Problem requirements:
Each line below with the word "runtime" needs to be copied.

*** Block opens ***

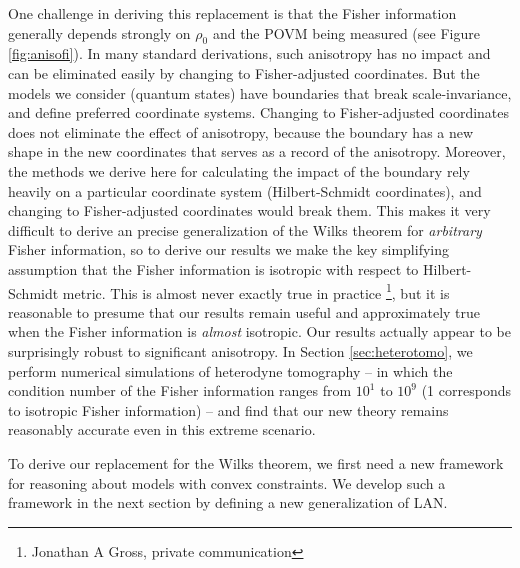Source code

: \documentclass[aps,pra, twocolumn]{revtex4-1}
\begin{document}
One challenge in deriving this replacement is that the Fisher information generally depends strongly on $\rho_{0}$ and the POVM being measured (see Figure \ref{fig:anisofi}).  In many standard derivations, such anisotropy has no impact and can be eliminated easily by changing to Fisher-adjusted coordinates.  But the models we consider (quantum states) have boundaries that break scale-invariance, and define preferred coordinate systems. Changing to Fisher-adjusted coordinates does not eliminate the effect of anisotropy, because the boundary has a new shape in the new coordinates that serves as a record of the anisotropy.  Moreover, the methods we derive here for calculating the impact of the boundary rely heavily on a particular coordinate system (Hilbert-Schmidt coordinates), and changing to Fisher-adjusted coordinates would break them.  This makes it very difficult to derive an precise generalization of the Wilks theorem for \emph{arbitrary} Fisher information, so to derive our results we make the key simplifying assumption that the Fisher information is isotropic with respect to Hilbert-Schmidt metric.  This is almost never exactly true in practice \footnote{Jonathan A Gross, private communication}, but it is reasonable to presume that our results remain useful and approximately true when the Fisher information is \emph{almost} isotropic.  Our results actually appear to be surprisingly robust to significant anisotropy.  In Section \ref{sec:heterotomo}, we perform numerical simulations of heterodyne tomography -- in which the condition number of the Fisher information ranges from $10^1$ to $10^9$ (1 corresponds to isotropic Fisher information) -- and find that our new theory remains reasonably accurate even in this extreme scenario.


To derive our replacement for the Wilks theorem, we first need a new framework for reasoning about models with convex constraints. We develop such a framework in the next section by defining a new generalization of LAN.
\end{document}
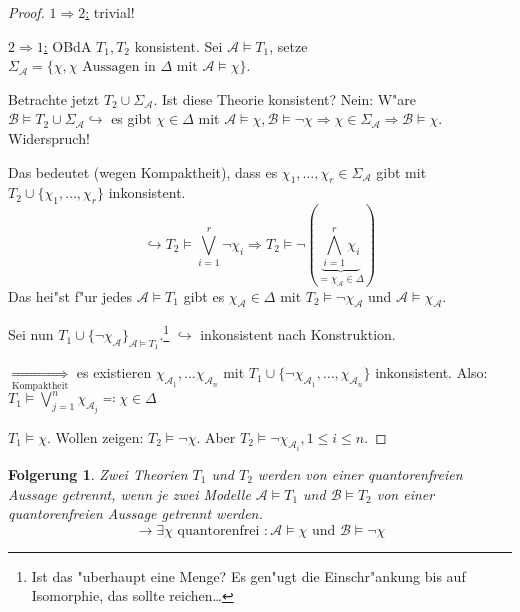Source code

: \documentclass[a4paper,12pt,numbers=noenddot,parskip=full]{scrartcl}
\newcommand{\scrA}{\mathcal{A}}
\newcommand{\scrB}{\mathcal{B}}
\theoremstyle{dotless}
\newtheorem{corollary}[theorem]{Folgerung}
\theoremstyle{remark}
\begin{document}
\begin{proof}
	\underline{$1\Rightarrow2$:} trivial!
	
	\underline{$2 \Rightarrow 1$:} OBdA $T_1, T_2$ konsistent. Sei $\scrA \models T_1$, setze ${\Sigma_\scrA =\{\chi, \chi \text{ Aussagen in } \Delta\text{ mit } \scrA \models \chi \}}$. 
	
	Betrachte jetzt $T_2 \cup \Sigma_\scrA$. Ist diese Theorie konsistent? Nein: W"are $\scrB \models T_2 \cup \Sigma_\scrA \hookrightarrow$ es gibt $\chi \in \Delta$ mit $\scrA \models \chi, \scrB \models \lnot \chi \Rightarrow \chi \in \Sigma_\scrA \Rightarrow \scrB \models \chi$. Widerspruch!
	
	Das bedeutet (wegen Kompaktheit), dass es $\chi_1, \dots, \chi_r \in \Sigma_\scrA$ gibt mit $T_2 \cup \{\chi_1, \dots, \chi_r\}$ inkonsistent.
	\begin{equation*}
		\hookrightarrow T_2 \models \bigvee\limits_{i=1}^{r} \lnot \chi_i \Rightarrow T_2 \models \lnot (\underbrace{\bigwedge\limits_{i=1}^{r} \chi_i}_{=\chi_\scrA \in \Delta })
	\end{equation*}
	Das hei"st f"ur jedes $\scrA \models T_1$ gibt es $\chi_\scrA \in \Delta$ mit $T_2 \models \lnot \chi_\scrA$ und $\scrA \models \chi_\scrA$.
	
	Sei nun $T_1 \cup \{\lnot \chi_\scrA \}_{\scrA \models T_1}$.\footnote{Ist das "uberhaupt eine Menge? Es gen"ugt die Einschr"ankung bis auf Isomorphie, das sollte reichen\dots} $\hookrightarrow$ inkonsistent nach Konstruktion.
	
	$\underset{\text{Kompaktheit}}{\Rightarrow}$ es existieren $\chi_{\scrA_1}, \dots \chi_{\scrA_n}$ mit $T_1 \cup \{\lnot \chi_{\scrA_1}, \dots, \chi_{\scrA_n} \}$ inkonsistent. Also:\\ 
	$T_1 \models \bigvee\limits_{j=1}^n \chi_{\scrA_j} \eqqcolon \chi \in \Delta$
	
	$T_1 \models \chi$. Wollen zeigen: $T_2 \models \lnot \chi$. Aber $T_2 \models \lnot \chi_{\scrA_i}, 1 \leq i \leq n$.
\end{proof}

\begin{corollary}
	Zwei Theorien $T_1$ und $T_2$ werden von einer quantorenfreien Aussage getrennt, wenn je zwei Modelle $\scrA \models T_1$ und $\scrB \models T_2$ von einer quantorenfreien Aussage getrennt werden.
	\begin{equation*}
		\rightarrow \exists\chi \text{ quantorenfrei }: \scrA \models \chi \text{ und } \scrB \models \lnot \chi
	\end{equation*}
\end{corollary}
\end{document}
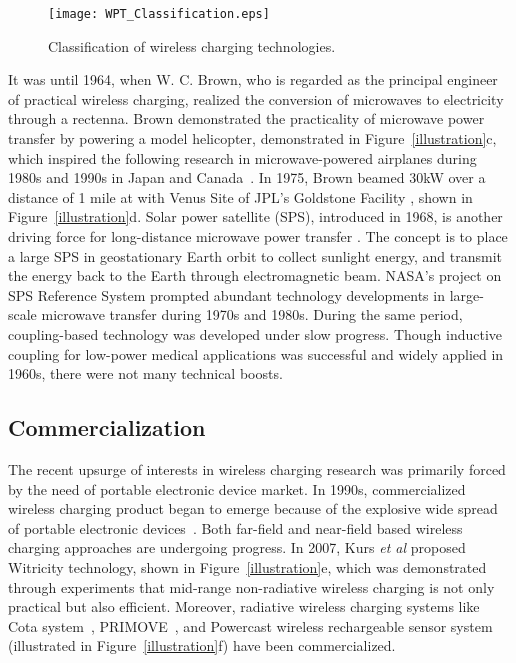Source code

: \documentclass[twocolumn,10pt]{IEEEtran}
\begin{document}
\begin{figure*}
\centering
\texttt{[image: WPT\_Classification.eps]}
\caption{Classification of wireless charging technologies.} \label{WPT_Classification}
\end{figure*}




It was until 1964, when W. C. Brown, who is regarded as the principal engineer of practical wireless charging, realized the conversion of microwaves to electricity through a rectenna.
Brown demonstrated the practicality of microwave power transfer by powering a model helicopter, demonstrated in Figure~\ref{illustration}c, which inspired the following research in microwave-powered airplanes during 1980s and 1990s in Japan and Canada~\cite{J.1988Schlesak}. In 1975, Brown beamed 30kW over a distance of 1 mile at  with Venus Site of JPL’s Goldstone Facility \cite{B.2013Strassner}, shown in Figure~\ref{illustration}d.
Solar power satellite (SPS), introduced in 1968, is another driving force for long-distance microwave power transfer \cite{O.2002McSpadden}. The concept is to place a large SPS in geostationary Earth orbit to collect sunlight energy, and transmit the energy back to the Earth through electromagnetic beam. NASA's project on SPS Reference System prompted abundant technology developments in large-scale microwave transfer during 1970s and 1980s. 
During the same period, coupling-based technology was developed under slow progress. Though inductive coupling for low-power medical applications was successful and widely applied in 1960s, there were not many technical boosts.     

\subsection{Commercialization}

The recent upsurge of interests in wireless charging research was primarily forced by the need of portable electronic device market. In 1990s, commercialized wireless charging product began to emerge because of the explosive wide spread of portable electronic devices~\cite{A.2006Vanderelli}. Both far-field and near-field based wireless charging approaches are undergoing progress. In 2007, Kurs \emph{et al} proposed Witricity technology, shown in Figure~\ref{illustration}e, which was demonstrated through experiments that mid-range non-radiative wireless charging is not only practical but also efficient. Moreover, radiative wireless charging systems like Cota system~\cite{cota_system}, PRIMOVE~\cite{primove}, and Powercast wireless rechargeable sensor system \cite{Powercast} (illustrated in Figure~\ref{illustration}f) have been commercialized.  
\end{document}
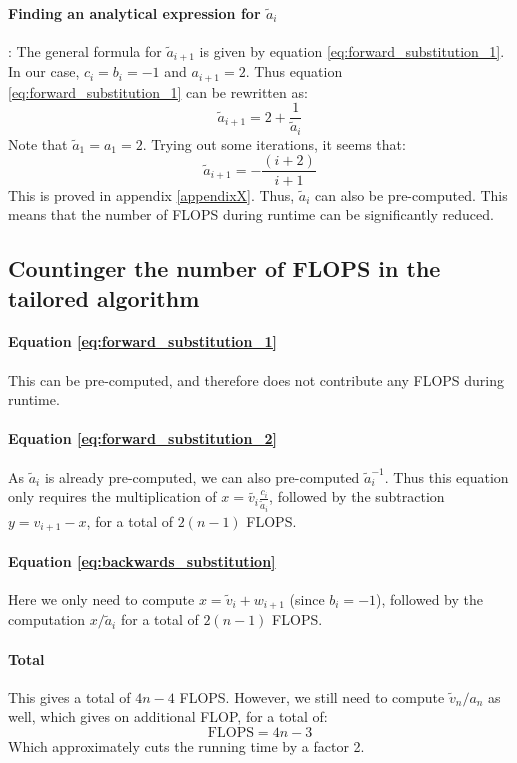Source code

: \documentclass[a4paper, 10pt]{article}
\begin{document}
\paragraph*{Finding an analytical expression for $\tilde{a}_i$}: The general formula for $\tilde{a}_{i+1}$ is given by equation \ref{eq:forward_substitution_1}. In our case, $c_i=b_i=-1$ and $a_{i+1}=2$. Thus equation \ref{eq:forward_substitution_1} can be rewritten as:
\begin{equation}\label{eq:forward_substitution_tailored}
\tilde{a}_{i+1}=2+\frac{1}{\tilde{a}_i}
\end{equation}
Note that $\tilde{a}_1=a_1=2$. Trying out some iterations, it seems that:
\begin{equation}
\tilde{a}_{i+1}=-\frac{(i+2)}{i+1}
\end{equation}
This is proved in appendix \ref{appendixX}. Thus, $\tilde{a}_i$ can also be pre-computed. This means that the number of FLOPS during runtime can be significantly reduced.
\subsection{Countinger the number of FLOPS in the tailored algorithm}
\paragraph{Equation \ref{eq:forward_substitution_1}} This can be pre-computed, and therefore does not contribute any FLOPS during runtime. 
\paragraph*{Equation \ref{eq:forward_substitution_2}} As $\tilde{a}_i$ is already pre-computed, we can also pre-computed $\tilde{a}_i^{-1}$. Thus this equation only requires the multiplication of $x=\tilde{v_i}\frac{c_i}{\tilde{a}_i}$, followed by the subtraction $y=v_{i+1}-x$, for a total of $2(n-1)$ FLOPS. 
\paragraph*{Equation \ref{eq:backwards_substitution}} Here we only need to compute $x=\tilde{v}_i+w_{i+1}$ (since $b_i=-1$), followed by the computation $x/\tilde{a}_i$ for a total of $2(n-1)$ FLOPS. 
\paragraph*{Total}
This gives a total of $4n-4$ FLOPS. However, we still need to compute $\tilde{v}_n/a_n$ as well, which gives on additional FLOP, for a total of:
$$\mathrm{FLOPS}=4n-3$$
Which approximately cuts the running time by a factor 2. 
\end{document}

*** Block closes ***

Output:
This is proved in appendix \ref{appendixX}. Thus, $\tilde{a}_i$ can also be pre-computed. This means that the number of FLOPS during runtime can be significantly reduced.
\paragraph{Equation \ref{eq:forward_substitution_1}} This can be pre-computed, and therefore does not contribute any FLOPS during runtime. 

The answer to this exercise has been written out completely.